Source texts of formatted documents
########
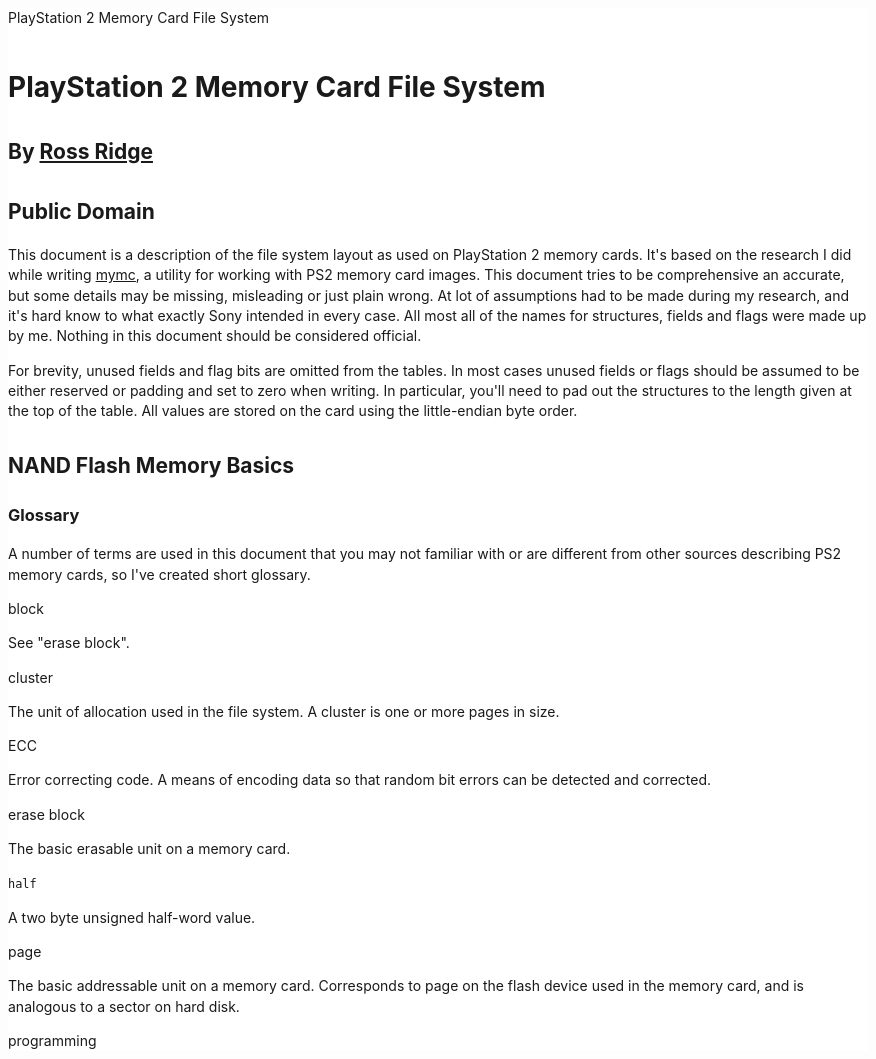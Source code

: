  PlayStation 2 Memory Card File System 

PlayStation 2 Memory Card File System
=====================================

By [Ross Ridge](https://plus.google.com/101505960668383360394/?rel=author)
--------------------------------------------------------------------------

Public Domain
-------------

This document is a description of the file system layout as used on PlayStation 2 memory cards. It's based on the research I did while writing [mymc](http://www.csclub.uwaterloo.ca/%7Erridge/mymc), a utility for working with PS2 memory card images. This document tries to be comprehensive an accurate, but some details may be missing, misleading or just plain wrong. At lot of assumptions had to be made during my research, and it's hard know to what exactly Sony intended in every case. All most all of the names for structures, fields and flags were made up by me. Nothing in this document should be considered official.

For brevity, unused fields and flag bits are omitted from the tables. In most cases unused fields or flags should be assumed to be either reserved or padding and set to zero when writing. In particular, you'll need to pad out the structures to the length given at the top of the table. All values are stored on the card using the little-endian byte order.

NAND Flash Memory Basics
------------------------

### Glossary

A number of terms are used in this document that you may not familiar with or are different from other sources describing PS2 memory cards, so I've created short glossary.

block

See "erase block".

cluster

The unit of allocation used in the file system. A cluster is one or more pages in size.

ECC

Error correcting code. A means of encoding data so that random bit errors can be detected and corrected.

erase block

The basic erasable unit on a memory card.

`half`

A two byte unsigned half-word value.

page

The basic addressable unit on a memory card. Corresponds to page on the flash device used in the memory card, and is analogous to a sector on hard disk.

programming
########
* WORK REQUEST:
All records above should be duplicated exactly, with the pictures omitted.

* OUTPUT OF THE TASK:
Source code

:  PlayStation 2 Memory Card File System 

PlayStation 2 Memory Card File System
=====================================

By [Ross Ridge](https://plus.google.com/101505960668383360394/?rel=author)
--------------------------------------------------------------------------

Public Domain
-------------

This document is a description of the file system layout as used on PlayStation 2 memory cards. It's based on the research I did while writing [mymc](http://www.csclub.uwaterloo.ca/%7Erridge/mymc), a utility for working with PS2 memory card images. This document tries to be comprehensive an accurate, but some details may be missing, misleading or just plain wrong. At lot of assumptions had to be made during my research, and it's hard know to what exactly Sony intended in every case. All most all of the names for structures, fields and flags were made up by me. Nothing in this document should be considered official.

For brevity, unused fields and flag bits are omitted from the tables. In most cases unused fields or flags should be assumed to be either reserved or padding and set to zero when writing. In particular, you'll need to pad out the structures to the length given at the top of the table. All values are stored on the card using the little-endian byte order.

NAND Flash Memory Basics
------------------------

### Glossary

A number of terms are used in this document that you may not familiar with or are different from other sources describing PS2 memory cards, so I've created short glossary.

block

See "erase block".

cluster

The unit of allocation used in the file system. A cluster is one or more pages in size.

ECC

Error correcting code. A means of encoding data so that random bit errors can be detected and corrected.

erase block

The basic erasable unit on a memory card.

`half`

A two byte unsigned half-word value.

page

The basic addressable unit on a memory card. Corresponds to page on the flash device used in the memory card, and is analogous to a sector on hard disk.

programming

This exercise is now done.